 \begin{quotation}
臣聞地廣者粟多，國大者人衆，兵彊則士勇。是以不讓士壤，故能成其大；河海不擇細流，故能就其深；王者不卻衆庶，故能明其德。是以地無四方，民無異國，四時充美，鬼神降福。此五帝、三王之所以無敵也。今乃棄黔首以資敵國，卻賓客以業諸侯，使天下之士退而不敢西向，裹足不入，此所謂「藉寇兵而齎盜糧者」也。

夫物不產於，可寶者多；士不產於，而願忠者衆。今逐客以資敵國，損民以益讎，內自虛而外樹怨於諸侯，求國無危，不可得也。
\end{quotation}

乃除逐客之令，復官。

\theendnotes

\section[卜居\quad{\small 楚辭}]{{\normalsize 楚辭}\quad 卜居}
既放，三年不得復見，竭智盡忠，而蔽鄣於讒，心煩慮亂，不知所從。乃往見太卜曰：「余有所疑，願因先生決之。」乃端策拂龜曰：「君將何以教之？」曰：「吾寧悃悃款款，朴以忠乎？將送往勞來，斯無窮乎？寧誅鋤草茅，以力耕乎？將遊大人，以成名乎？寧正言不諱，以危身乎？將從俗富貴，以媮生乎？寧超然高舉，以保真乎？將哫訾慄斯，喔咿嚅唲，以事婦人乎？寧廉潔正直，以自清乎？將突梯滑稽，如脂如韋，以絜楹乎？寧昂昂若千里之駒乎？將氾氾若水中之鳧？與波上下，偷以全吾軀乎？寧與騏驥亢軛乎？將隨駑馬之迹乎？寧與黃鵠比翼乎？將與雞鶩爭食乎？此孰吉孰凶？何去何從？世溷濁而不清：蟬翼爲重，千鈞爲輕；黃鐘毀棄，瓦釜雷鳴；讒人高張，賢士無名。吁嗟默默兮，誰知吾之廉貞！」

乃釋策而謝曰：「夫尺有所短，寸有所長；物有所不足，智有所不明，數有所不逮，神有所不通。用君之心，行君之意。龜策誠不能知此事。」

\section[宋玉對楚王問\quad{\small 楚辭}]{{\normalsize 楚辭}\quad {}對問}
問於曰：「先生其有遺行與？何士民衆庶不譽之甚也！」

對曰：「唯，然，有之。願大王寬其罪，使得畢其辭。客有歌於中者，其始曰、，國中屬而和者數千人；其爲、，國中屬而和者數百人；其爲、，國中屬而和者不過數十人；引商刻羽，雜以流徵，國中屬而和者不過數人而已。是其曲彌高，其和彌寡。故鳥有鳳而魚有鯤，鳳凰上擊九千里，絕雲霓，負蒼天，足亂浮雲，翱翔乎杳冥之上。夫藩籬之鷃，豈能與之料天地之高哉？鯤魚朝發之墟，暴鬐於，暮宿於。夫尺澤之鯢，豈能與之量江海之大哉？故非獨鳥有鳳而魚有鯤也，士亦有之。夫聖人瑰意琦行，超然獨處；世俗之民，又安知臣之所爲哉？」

- [EXERCISE] Give back all the records above exactly. Keep every word.

- [FINAL ANSWER]
 \begin{quotation}
臣聞地廣者粟多，國大者人衆，兵彊則士勇。是以不讓士壤，故能成其大；河海不擇細流，故能就其深；王者不卻衆庶，故能明其德。是以地無四方，民無異國，四時充美，鬼神降福。此五帝、三王之所以無敵也。今乃棄黔首以資敵國，卻賓客以業諸侯，使天下之士退而不敢西向，裹足不入，此所謂「藉寇兵而齎盜糧者」也。

夫物不產於，可寶者多；士不產於，而願忠者衆。今逐客以資敵國，損民以益讎，內自虛而外樹怨於諸侯，求國無危，不可得也。
\end{quotation}

乃除逐客之令，復官。

\theendnotes

\section[卜居\quad{\small 楚辭}]{{\normalsize 楚辭}\quad 卜居}
既放，三年不得復見，竭智盡忠，而蔽鄣於讒，心煩慮亂，不知所從。乃往見太卜曰：「余有所疑，願因先生決之。」乃端策拂龜曰：「君將何以教之？」曰：「吾寧悃悃款款，朴以忠乎？將送往勞來，斯無窮乎？寧誅鋤草茅，以力耕乎？將遊大人，以成名乎？寧正言不諱，以危身乎？將從俗富貴，以媮生乎？寧超然高舉，以保真乎？將哫訾慄斯，喔咿嚅唲，以事婦人乎？寧廉潔正直，以自清乎？將突梯滑稽，如脂如韋，以絜楹乎？寧昂昂若千里之駒乎？將氾氾若水中之鳧？與波上下，偷以全吾軀乎？寧與騏驥亢軛乎？將隨駑馬之迹乎？寧與黃鵠比翼乎？將與雞鶩爭食乎？此孰吉孰凶？何去何從？世溷濁而不清：蟬翼爲重，千鈞爲輕；黃鐘毀棄，瓦釜雷鳴；讒人高張，賢士無名。吁嗟默默兮，誰知吾之廉貞！」

乃釋策而謝曰：「夫尺有所短，寸有所長；物有所不足，智有所不明，數有所不逮，神有所不通。用君之心，行君之意。龜策誠不能知此事。」

\section[宋玉對楚王問\quad{\small 楚辭}]{{\normalsize 楚辭}\quad {}對問}
問於曰：「先生其有遺行與？何士民衆庶不譽之甚也！」

對曰：「唯，然，有之。願大王寬其罪，使得畢其辭。客有歌於中者，其始曰、，國中屬而和者數千人；其爲、，國中屬而和者數百人；其爲、，國中屬而和者不過數十人；引商刻羽，雜以流徵，國中屬而和者不過數人而已。是其曲彌高，其和彌寡。故鳥有鳳而魚有鯤，鳳凰上擊九千里，絕雲霓，負蒼天，足亂浮雲，翱翔乎杳冥之上。夫藩籬之鷃，豈能與之料天地之高哉？鯤魚朝發之墟，暴鬐於，暮宿於。夫尺澤之鯢，豈能與之量江海之大哉？故非獨鳥有鳳而魚有鯤也，士亦有之。夫聖人瑰意琦行，超然獨處；世俗之民，又安知臣之所爲哉？」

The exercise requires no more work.